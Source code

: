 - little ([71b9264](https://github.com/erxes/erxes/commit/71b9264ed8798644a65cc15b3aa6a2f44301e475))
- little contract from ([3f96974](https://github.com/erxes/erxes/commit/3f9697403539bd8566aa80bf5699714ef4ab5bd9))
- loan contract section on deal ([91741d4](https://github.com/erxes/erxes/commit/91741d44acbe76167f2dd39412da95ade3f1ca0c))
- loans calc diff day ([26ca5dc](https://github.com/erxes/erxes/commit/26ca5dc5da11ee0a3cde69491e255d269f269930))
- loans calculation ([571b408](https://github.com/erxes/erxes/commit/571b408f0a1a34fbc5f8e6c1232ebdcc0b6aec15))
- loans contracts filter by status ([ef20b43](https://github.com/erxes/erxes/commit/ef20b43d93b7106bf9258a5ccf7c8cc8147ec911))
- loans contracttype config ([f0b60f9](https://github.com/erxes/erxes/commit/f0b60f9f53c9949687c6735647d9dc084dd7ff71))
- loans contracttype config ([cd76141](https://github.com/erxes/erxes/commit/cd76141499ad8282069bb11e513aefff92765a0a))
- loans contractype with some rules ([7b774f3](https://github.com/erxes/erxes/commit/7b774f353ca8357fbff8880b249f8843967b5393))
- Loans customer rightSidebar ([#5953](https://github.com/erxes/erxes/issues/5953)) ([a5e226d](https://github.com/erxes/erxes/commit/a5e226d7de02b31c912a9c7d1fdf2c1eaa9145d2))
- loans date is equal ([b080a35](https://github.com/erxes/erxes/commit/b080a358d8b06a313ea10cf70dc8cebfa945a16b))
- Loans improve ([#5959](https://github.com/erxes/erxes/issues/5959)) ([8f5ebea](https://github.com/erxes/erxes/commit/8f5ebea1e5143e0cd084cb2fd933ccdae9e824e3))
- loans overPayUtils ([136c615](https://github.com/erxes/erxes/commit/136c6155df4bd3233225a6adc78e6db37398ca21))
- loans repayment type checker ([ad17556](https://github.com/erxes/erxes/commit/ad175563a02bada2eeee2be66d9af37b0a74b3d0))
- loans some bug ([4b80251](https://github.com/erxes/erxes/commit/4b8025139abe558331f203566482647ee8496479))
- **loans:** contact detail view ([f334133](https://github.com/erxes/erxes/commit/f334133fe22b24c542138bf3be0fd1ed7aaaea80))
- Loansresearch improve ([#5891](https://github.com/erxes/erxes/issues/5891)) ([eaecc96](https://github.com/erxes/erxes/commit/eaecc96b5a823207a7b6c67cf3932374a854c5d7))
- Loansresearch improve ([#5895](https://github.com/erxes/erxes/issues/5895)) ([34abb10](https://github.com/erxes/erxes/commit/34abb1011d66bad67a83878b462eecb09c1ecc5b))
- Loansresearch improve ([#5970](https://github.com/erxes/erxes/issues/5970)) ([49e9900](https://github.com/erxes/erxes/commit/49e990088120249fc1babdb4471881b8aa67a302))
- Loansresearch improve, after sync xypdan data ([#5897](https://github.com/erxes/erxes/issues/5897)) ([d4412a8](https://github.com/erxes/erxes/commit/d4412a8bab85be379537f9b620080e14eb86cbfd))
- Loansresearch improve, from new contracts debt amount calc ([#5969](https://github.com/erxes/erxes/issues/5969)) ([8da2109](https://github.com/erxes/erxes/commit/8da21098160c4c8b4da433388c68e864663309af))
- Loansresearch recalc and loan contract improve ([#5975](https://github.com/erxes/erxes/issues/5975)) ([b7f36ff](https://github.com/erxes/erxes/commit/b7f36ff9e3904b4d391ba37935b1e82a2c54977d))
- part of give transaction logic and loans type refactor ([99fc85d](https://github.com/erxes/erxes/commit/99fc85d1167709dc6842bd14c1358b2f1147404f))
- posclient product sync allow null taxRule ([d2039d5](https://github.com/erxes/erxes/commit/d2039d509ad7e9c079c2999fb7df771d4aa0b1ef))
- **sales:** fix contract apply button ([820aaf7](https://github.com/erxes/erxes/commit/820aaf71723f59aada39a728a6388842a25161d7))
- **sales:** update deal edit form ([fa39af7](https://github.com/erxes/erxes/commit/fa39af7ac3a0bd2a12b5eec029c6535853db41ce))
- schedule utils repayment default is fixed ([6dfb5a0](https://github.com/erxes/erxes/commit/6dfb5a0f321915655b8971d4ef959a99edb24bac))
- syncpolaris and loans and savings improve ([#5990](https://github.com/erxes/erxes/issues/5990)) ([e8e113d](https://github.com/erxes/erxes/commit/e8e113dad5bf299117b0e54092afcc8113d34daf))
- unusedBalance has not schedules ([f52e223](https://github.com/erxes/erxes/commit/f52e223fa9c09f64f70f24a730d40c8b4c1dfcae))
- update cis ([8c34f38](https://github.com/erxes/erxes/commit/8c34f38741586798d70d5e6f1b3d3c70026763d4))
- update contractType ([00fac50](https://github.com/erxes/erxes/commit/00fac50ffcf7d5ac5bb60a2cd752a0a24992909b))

········

Task directions >>
Extract exactly the leading lines of the data, stopping at and including the line with "- loans contractype".

The answer >>
Source code

: - little ([71b9264](https://github.com/erxes/erxes/commit/71b9264ed8798644a65cc15b3aa6a2f44301e475))
- little contract from ([3f96974](https://github.com/erxes/erxes/commit/3f9697403539bd8566aa80bf5699714ef4ab5bd9))
- loan contract section on deal ([91741d4](https://github.com/erxes/erxes/commit/91741d44acbe76167f2dd39412da95ade3f1ca0c))
- loans calc diff day ([26ca5dc](https://github.com/erxes/erxes/commit/26ca5dc5da11ee0a3cde69491e255d269f269930))
- loans calculation ([571b408](https://github.com/erxes/erxes/commit/571b408f0a1a34fbc5f8e6c1232ebdcc0b6aec15))
- loans contracts filter by status ([ef20b43](https://github.com/erxes/erxes/commit/ef20b43d93b7106bf9258a5ccf7c8cc8147ec911))
- loans contracttype config ([f0b60f9](https://github.com/erxes/erxes/commit/f0b60f9f53c9949687c6735647d9dc084dd7ff71))
- loans contracttype config ([cd76141](https://github.com/erxes/erxes/commit/cd76141499ad8282069bb11e513aefff92765a0a))
- loans contractype with some rules ([7b774f3](https://github.com/erxes/erxes/commit/7b774f353ca8357fbff8880b249f8843967b5393))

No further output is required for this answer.